Irshad Manji lives in Toronto, Canada. She is also the author of two books. She is a television presenter, kind of an all-around voice for younger Canadians. One of her books is called Risking Utopia. And the book that she’s currently about to launch and promote couldn’t be more timely. The working title is An Open Letter To Muslims Worldwide. It’s an argument for embracing diversity within the Muslim world, and an argument against anti-Semitism. She has been together with her partner, Michelle Douglas, for – I don’t even know how long, but a long time. Because you stayed in my apartment two years ago and you were happily together then.

Irshad Manji: Four and a half years.

JB: Four and a half years. I actually don’t know a lot about your family of origin, but I’m sure you will be talking about that today.

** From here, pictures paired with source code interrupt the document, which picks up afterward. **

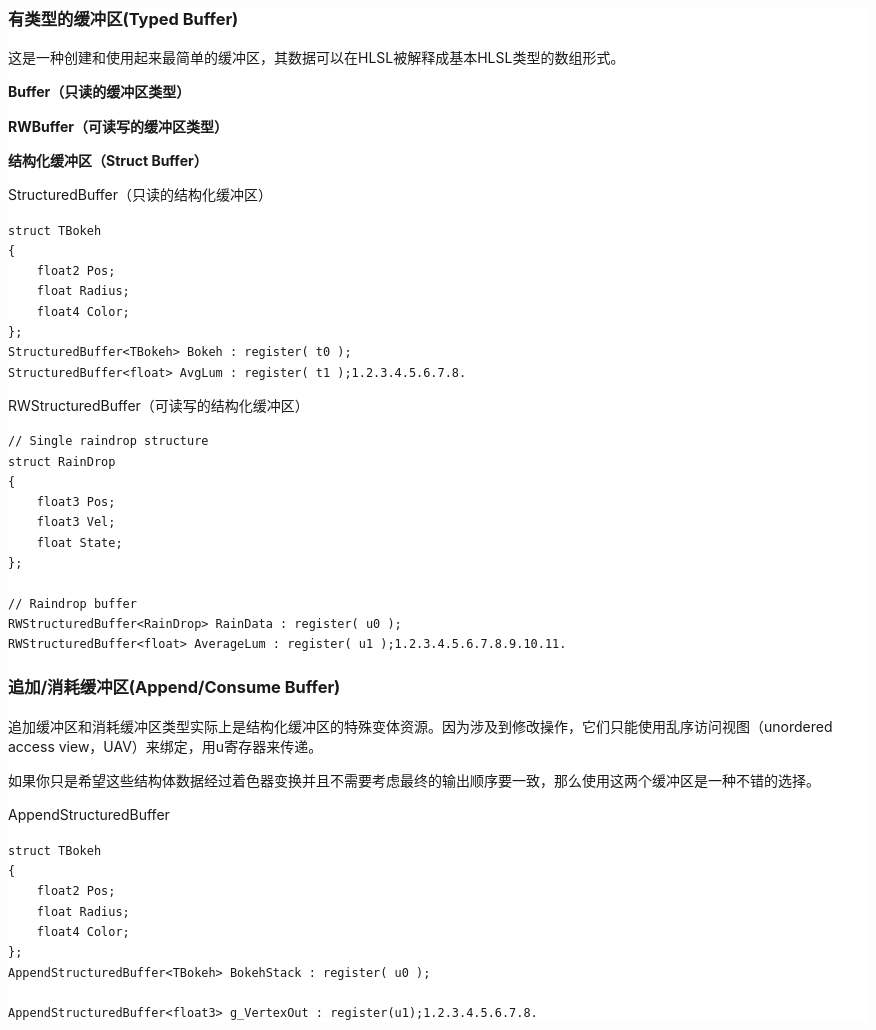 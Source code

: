 ### **有类型的缓冲区(Typed Buffer)**

这是一种创建和使用起来最简单的缓冲区，其数据可以在HLSL被解释成基本HLSL类型的数组形式。

**Buffer（只读的缓冲区类型）**

**RWBuffer（可读写的缓冲区类型）**

**结构化缓冲区（Struct Buffer）**

StructuredBuffer（只读的结构化缓冲区）

```
struct TBokeh
{
    float2 Pos;
    float Radius;
    float4 Color;
};
StructuredBuffer<TBokeh> Bokeh : register( t0 );
StructuredBuffer<float> AvgLum : register( t1 );1.2.3.4.5.6.7.8.
```

RWStructuredBuffer（可读写的结构化缓冲区）

```
// Single raindrop structure
struct RainDrop
{
    float3 Pos;
    float3 Vel;
    float State;
};

// Raindrop buffer
RWStructuredBuffer<RainDrop> RainData : register( u0 );
RWStructuredBuffer<float> AverageLum : register( u1 );1.2.3.4.5.6.7.8.9.10.11.
```

### **追加/消耗缓冲区(Append/Consume Buffer)**

追加缓冲区和消耗缓冲区类型实际上是结构化缓冲区的特殊变体资源。因为涉及到修改操作，它们只能使用乱序访问视图（unordered access view，UAV）来绑定，用u寄存器来传递。

如果你只是希望这些结构体数据经过着色器变换并且不需要考虑最终的输出顺序要一致，那么使用这两个缓冲区是一种不错的选择。

AppendStructuredBuffer

```
struct TBokeh
{
    float2 Pos;
    float Radius;
    float4 Color;
};
AppendStructuredBuffer<TBokeh> BokehStack : register( u0 );

AppendStructuredBuffer<float3> g_VertexOut : register(u1);1.2.3.4.5.6.7.8.
```

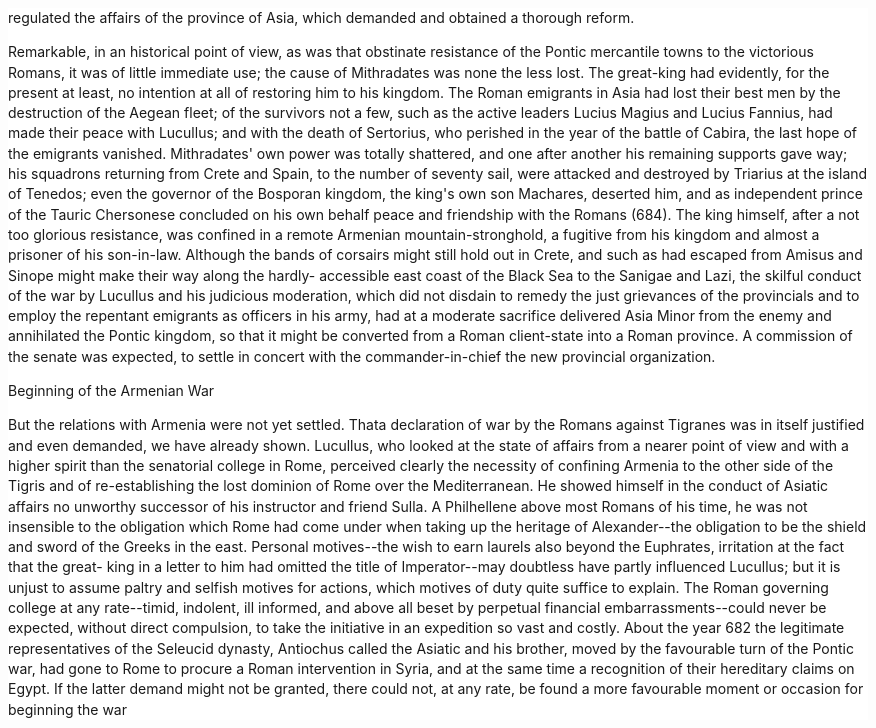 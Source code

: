 regulated the affairs of the province of Asia, which demanded
and obtained a thorough reform.

Remarkable, in an historical point of view, as was that obstinate
resistance of the Pontic mercantile towns to the victorious Romans,
it was of little immediate use; the cause of Mithradates was none
the less lost.  The great-king had evidently, for the present
at least, no intention at all of restoring him to his kingdom.
The Roman emigrants in Asia had lost their best men by the destruction
of the Aegean fleet; of the survivors not a few, such as the active
leaders Lucius Magius and Lucius Fannius, had made their peace
with Lucullus; and with the death of Sertorius, who perished in the year
of the battle of Cabira, the last hope of the emigrants vanished.
Mithradates' own power was totally shattered, and one after another
his remaining supports gave way; his squadrons returning from Crete
and Spain, to the number of seventy sail, were attacked and destroyed
by Triarius at the island of Tenedos; even the governor
of the Bosporan kingdom, the king's own son Machares, deserted him,
and as independent prince of the Tauric Chersonese concluded
on his own behalf peace and friendship with the Romans (684).
The king himself, after a not too glorious resistance, was confined
in a remote Armenian mountain-stronghold, a fugitive from his kingdom
and almost a prisoner of his son-in-law.  Although the bands
of corsairs might still hold out in Crete, and such as had escaped
from Amisus and Sinope might make their way along the hardly-
accessible east coast of the Black Sea to the Sanigae and Lazi,
the skilful conduct of the war by Lucullus and his judicious
moderation, which did not disdain to remedy the just grievances
of the provincials and to employ the repentant emigrants as officers
in his army, had at a moderate sacrifice delivered Asia Minor
from the enemy and annihilated the Pontic kingdom, so that it might
be converted from a Roman client-state into a Roman province.
A commission of the senate was expected, to settle in concert
with the commander-in-chief the new provincial organization.

Beginning of the Armenian War

But the relations with Armenia were not yet settled.
Thata declaration of war by the Romans against Tigranes
was in itself justified and even demanded, we have already shown.
Lucullus, who looked at the state of affairs from a nearer point of view
and with a higher spirit than the senatorial college in Rome, perceived
clearly the necessity of confining Armenia to the other side
of the Tigris and of re-establishing the lost dominion of Rome over
the Mediterranean.  He showed himself in the conduct of Asiatic
affairs no unworthy successor of his instructor and friend Sulla.
A Philhellene above most Romans of his time, he was not insensible
to the obligation which Rome had come under when taking up
the heritage of Alexander--the obligation to be the shield and sword
of the Greeks in the east.  Personal motives--the wish to earn laurels
also beyond the Euphrates, irritation at the fact that the great-
king in a letter to him had omitted the title of Imperator--may
doubtless have partly influenced Lucullus; but it is unjust
to assume paltry and selfish motives for actions, which motives
of duty quite suffice to explain.  The Roman governing college
at any rate--timid, indolent, ill informed, and above all beset
by perpetual financial embarrassments--could never be expected,
without direct compulsion, to take the initiative in an expedition
so vast and costly.  About the year 682 the legitimate representatives
of the Seleucid dynasty, Antiochus called the Asiatic and his brother,
moved by the favourable turn of the Pontic war, had gone to Rome
to procure a Roman intervention in Syria, and at the same
time a recognition of their hereditary claims on Egypt.
If the latter demand might not be granted, there could not, at any rate,
be found a more favourable moment or occasion for beginning the war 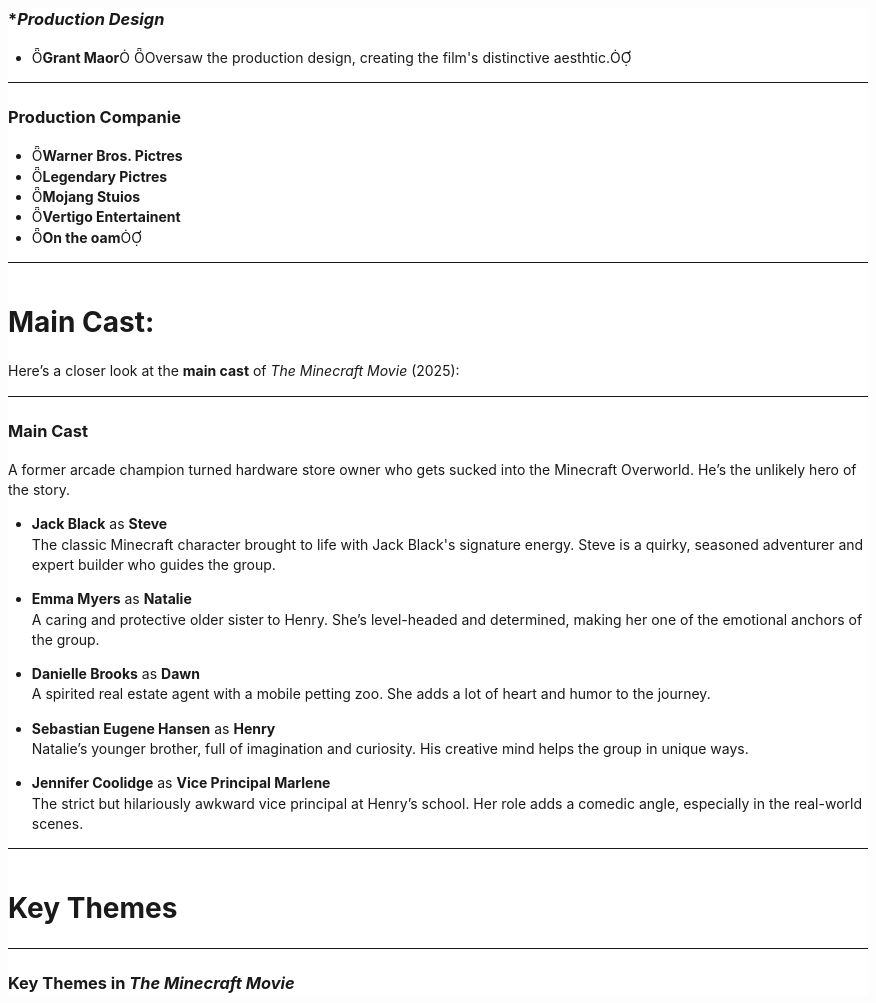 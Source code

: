 
### **Production Design*
- **Grant Maor** 
  Oversaw the production design, creating the film's distinctive aesthtic.

---

### **Production Companie**
- **Warner Bros. Pictres**  
- **Legendary Pictres**  
- **Mojang Stuios**  
- **Vertigo Entertainent**  
- **On the oam**
---

# Main Cast:
Here’s a closer look at the **main cast** of *The Minecraft Movie* (2025):

---

### **Main Cast**

  A former arcade champion turned hardware store owner who gets sucked into the Minecraft Overworld. He’s the unlikely hero of the story.

- **Jack Black** as **Steve**  
  The classic Minecraft character brought to life with Jack Black's signature energy. Steve is a quirky, seasoned adventurer and expert builder who guides the group.

- **Emma Myers** as **Natalie**  
  A caring and protective older sister to Henry. She’s level-headed and determined, making her one of the emotional anchors of the group.

- **Danielle Brooks** as **Dawn**  
  A spirited real estate agent with a mobile petting zoo. She adds a lot of heart and humor to the journey.

- **Sebastian Eugene Hansen** as **Henry**  
  Natalie’s younger brother, full of imagination and curiosity. His creative mind helps the group in unique ways.

- **Jennifer Coolidge** as **Vice Principal Marlene**  
  The strict but hilariously awkward vice principal at Henry’s school. Her role adds a comedic angle, especially in the real-world scenes.

---


# Key Themes
---

### **Key Themes in *The Minecraft Movie***
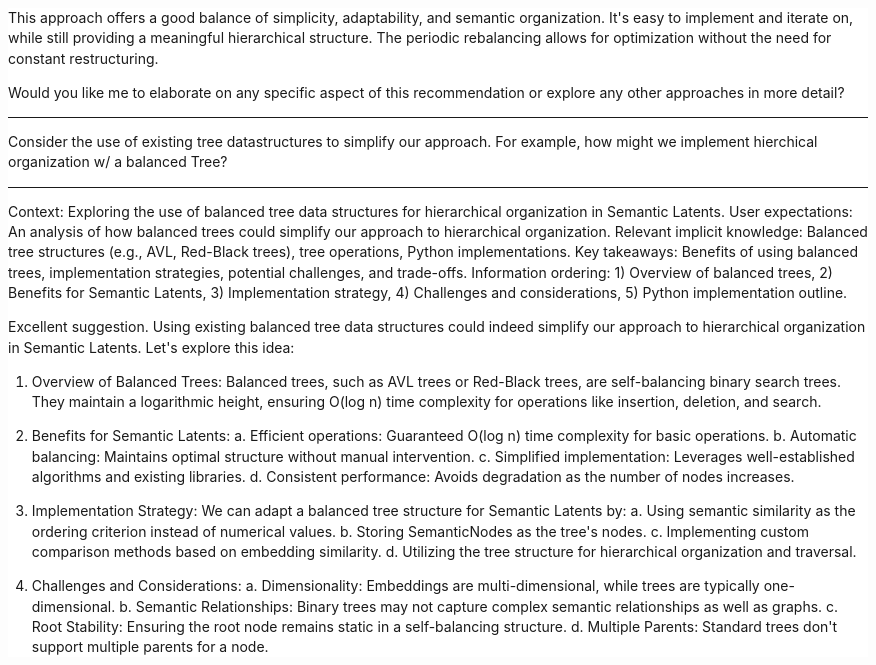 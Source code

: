 This approach offers a good balance of simplicity, adaptability, and semantic organization. It's easy to implement and iterate on, while still providing a meaningful hierarchical structure. The periodic rebalancing allows for optimization without the need for constant restructuring.

Would you like me to elaborate on any specific aspect of this recommendation or explore any other approaches in more detail?

---



Consider the use of existing tree datastructures to simplify our approach. For example, how might we implement hierchical organization w/ a balanced Tree?

---



<meta hidden k=strat>
Context: Exploring the use of balanced tree data structures for hierarchical organization in Semantic Latents.
User expectations: An analysis of how balanced trees could simplify our approach to hierarchical organization.
Relevant implicit knowledge: Balanced tree structures (e.g., AVL, Red-Black trees), tree operations, Python implementations.
Key takeaways: Benefits of using balanced trees, implementation strategies, potential challenges, and trade-offs.
Information ordering: 1) Overview of balanced trees, 2) Benefits for Semantic Latents, 3) Implementation strategy, 4) Challenges and considerations, 5) Python implementation outline.
</meta>

Excellent suggestion. Using existing balanced tree data structures could indeed simplify our approach to hierarchical organization in Semantic Latents. Let's explore this idea:

1. Overview of Balanced Trees:
Balanced trees, such as AVL trees or Red-Black trees, are self-balancing binary search trees. They maintain a logarithmic height, ensuring O(log n) time complexity for operations like insertion, deletion, and search.

2. Benefits for Semantic Latents:
   a. Efficient operations: Guaranteed O(log n) time complexity for basic operations.
   b. Automatic balancing: Maintains optimal structure without manual intervention.
   c. Simplified implementation: Leverages well-established algorithms and existing libraries.
   d. Consistent performance: Avoids degradation as the number of nodes increases.

3. Implementation Strategy:
We can adapt a balanced tree structure for Semantic Latents by:
   a. Using semantic similarity as the ordering criterion instead of numerical values.
   b. Storing SemanticNodes as the tree's nodes.
   c. Implementing custom comparison methods based on embedding similarity.
   d. Utilizing the tree structure for hierarchical organization and traversal.

4. Challenges and Considerations:
   a. Dimensionality: Embeddings are multi-dimensional, while trees are typically one-dimensional.
   b. Semantic Relationships: Binary trees may not capture complex semantic relationships as well as graphs.
   c. Root Stability: Ensuring the root node remains static in a self-balancing structure.
   d. Multiple Parents: Standard trees don't support multiple parents for a node.

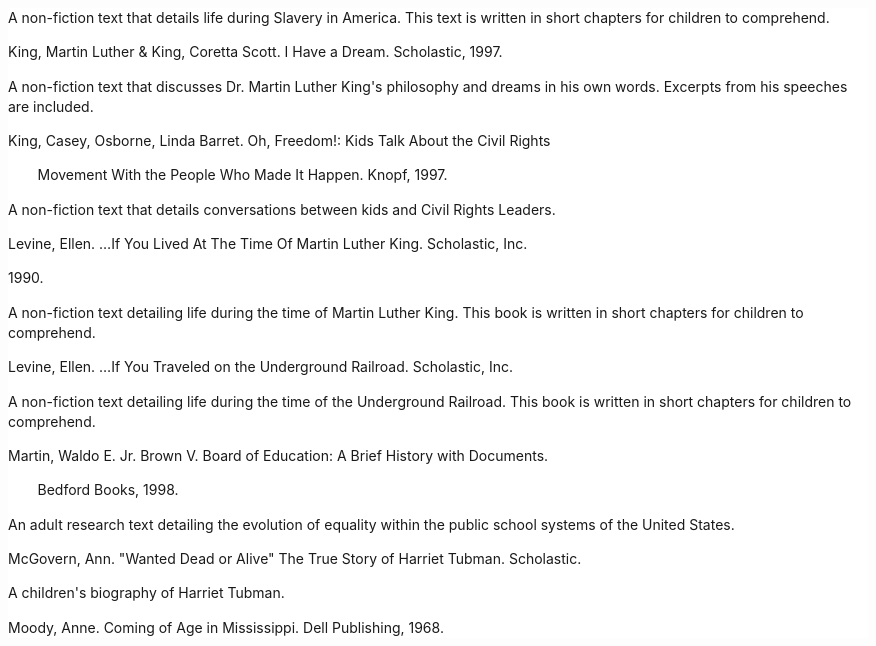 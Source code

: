 </p>
<p>
A non-fiction text that details life during Slavery in America. This text is written in short chapters for children to comprehend.
</p>
<p>
King, Martin Luther &amp; King, Coretta Scott. I Have a Dream. Scholastic, 1997.
</p>
<p>
A non-fiction text that discusses Dr. Martin Luther King's philosophy and dreams in his own words. Excerpts from his speeches are included.
</p>
<p>
King, Casey, Osborne, Linda Barret. Oh, Freedom!: Kids Talk About the Civil Rights
</p>
<p>
<font color="#ffffff" style="visibility:hidden;">
____
</font>
Movement With the People Who Made It Happen. Knopf, 1997.
</p>
<p>
A non-fiction text that details conversations between kids and Civil Rights Leaders.
</p>
<p>
Levine, Ellen. …If You Lived At The Time Of Martin Luther King. Scholastic, Inc.
</p>
<p>
1990.
</p>
<p>
A non-fiction text detailing life during the time of Martin Luther King. This book is written in short chapters for children to comprehend.
</p>
<p>
Levine, Ellen. …If You Traveled on the Underground Railroad. Scholastic, Inc.
</p>
<p>
A non-fiction text detailing life during the time of the Underground Railroad. This book is written in short chapters for children to comprehend.
</p>
<p>
Martin, Waldo E. Jr. Brown V. Board of Education: A Brief History with Documents.
</p>
<p>
<font color="#ffffff" style="visibility:hidden;">
____
</font>
Bedford Books, 1998.
</p>
<p>
An adult research text detailing the evolution of equality within the public school systems of the United States.
</p>
<p>
McGovern, Ann. "Wanted Dead or Alive" The True Story of Harriet Tubman. Scholastic.
</p>
<p>
A children's biography of Harriet Tubman.
</p>
<p>
Moody, Anne. Coming of Age in Mississippi. Dell Publishing, 1968.
</p> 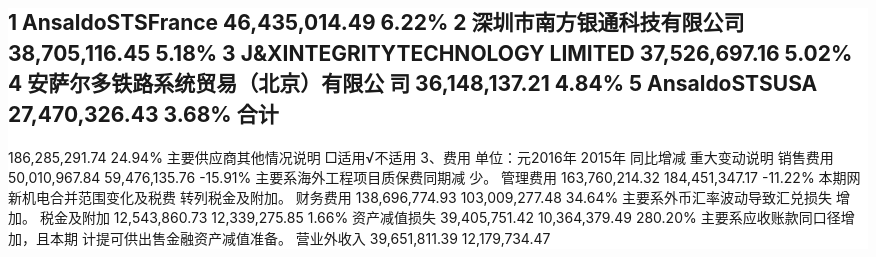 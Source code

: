 1
AnsaldoSTSFrance
46,435,014.49
6.22%
2
深圳市南方银通科技有限公司
38,705,116.45
5.18%
3
J&XINTEGRITYTECHNOLOGY
LIMITED
37,526,697.16
5.02%
4
安萨尔多铁路系统贸易（北京）有限公
司
36,148,137.21
4.84%
5
AnsaldoSTSUSA
27,470,326.43
3.68%
合计
--
186,285,291.74
24.94%
主要供应商其他情况说明
□适用√不适用
3、费用
单位：元2016年
2015年
同比增减
重大变动说明
销售费用
50,010,967.84
59,476,135.76
-15.91%
主要系海外工程项目质保费同期减
少。
管理费用
163,760,214.32
184,451,347.17
-11.22%
本期网新机电合并范围变化及税费
转列税金及附加。
财务费用
138,696,774.93
103,009,277.48
34.64%
主要系外币汇率波动导致汇兑损失
增加。
税金及附加
12,543,860.73
12,339,275.85
1.66%
资产减值损失
39,405,751.42
10,364,379.49
280.20%
主要系应收账款同口径增加，且本期
计提可供出售金融资产减值准备。
营业外收入
39,651,811.39
12,179,734.47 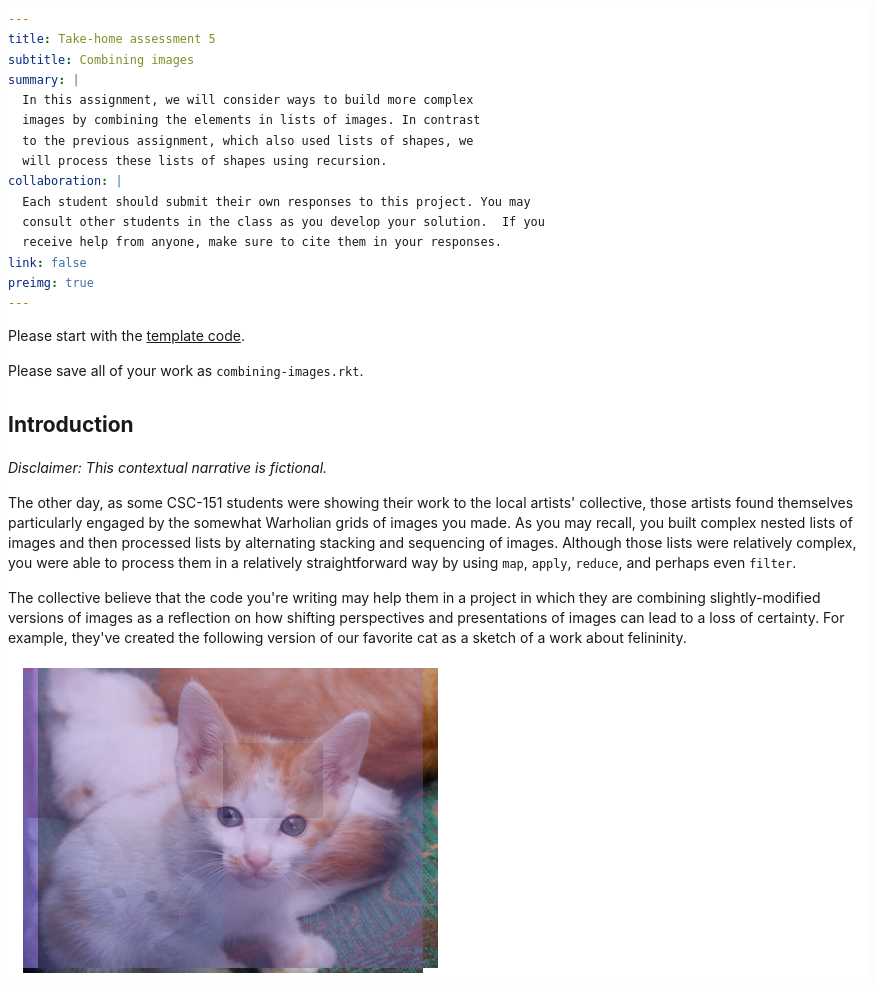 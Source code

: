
 ```yaml
---
title: Take-home assessment 5
subtitle: Combining images
summary: |
  In this assignment, we will consider ways to build more complex
  images by combining the elements in lists of images. In contrast
  to the previous assignment, which also used lists of shapes, we
  will process these lists of shapes using recursion.
collaboration: |
  Each student should submit their own responses to this project. You may
  consult other students in the class as you develop your solution.  If you
  receive help from anyone, make sure to cite them in your responses. 
link: false
preimg: true
---
```

Please start with the [template code](../code/mps/combining-images.rkt).

Please save all of your work as `combining-images.rkt`.

## Introduction

_Disclaimer: This contextual narrative is fictional._

The other day, as some CSC-151 students were showing their work to the local artists' collective, those artists found themselves particularly engaged by the somewhat Warholian grids of images you made. As you may recall, you built complex nested lists of images and then processed lists by alternating stacking and sequencing of images. Although those lists were relatively complex, you were able to process them in a relatively straightforward way by using `map`, `apply`, `reduce`, and perhaps even `filter`.

The collective believe that the code you're writing may help them in a project in which they are combining slightly-modified versions of images as a reflection on how shifting perspectives and presentations of images can lead to a loss of certainty. For example, they've created the following version of our favorite cat as a sketch of a work about felininity.

![Multiple pictures of a cat, overlaid on each other, shifted slightly](../images/mps/combining-images/uncertain-kitten.png)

Leora Tanenbaum is the author of Slut. And most recently, the author of Catfight. She always wins the award for sauciest titles. We were talking earlier about how Leora is sort of representing on some level – and she finds this funny – the traditional family. She’s married to a man and has two sons. And she also is very religious. She was raised traditionally Jewish and she has maintained that her entire life, and maintained that in her current family and reconciles that with her feminism.

Noelle Howey, there at the end, had to drive and brave such terrible snowstorms to get here from Ohio. She made it, finally.

Noelle Howey: More or less.

JB: She’s sort of here. She’s worse for wear perhaps, so we’ll have to be easy on her. She represents a traditional family in the sense that she is married to a man and has procreated.

(laughter)

But she has a really remarkably different family because of her family of origin: she has a mother and then she has a father, but her father happens to be a woman named Christine. And she has written one book recently called Dress Codes and it’s a memoir of her girlhood, her mother’s girlhood and her father’s girlhood. She has won numerous awards for this book. Among them, she was chosen to be Good Morning America’s “Read This Book.” Which means that among other things, you can now get her book at the airport.

And so, I’m not going to go into this much more because Amy is going to have their lives and opinions unfold for you, as she aggressively moderates. But this is my business partner and writing partner, Amy Richards, who is going to tell you a little bit about her family of origin as well.

And I should say, I come from a superficially nuclear family. From Fargo, North Dakota where dad was the bread winner and there are three kids and mom and dad are still married. But like most nuclear families, we’re a lot weirder under the surface.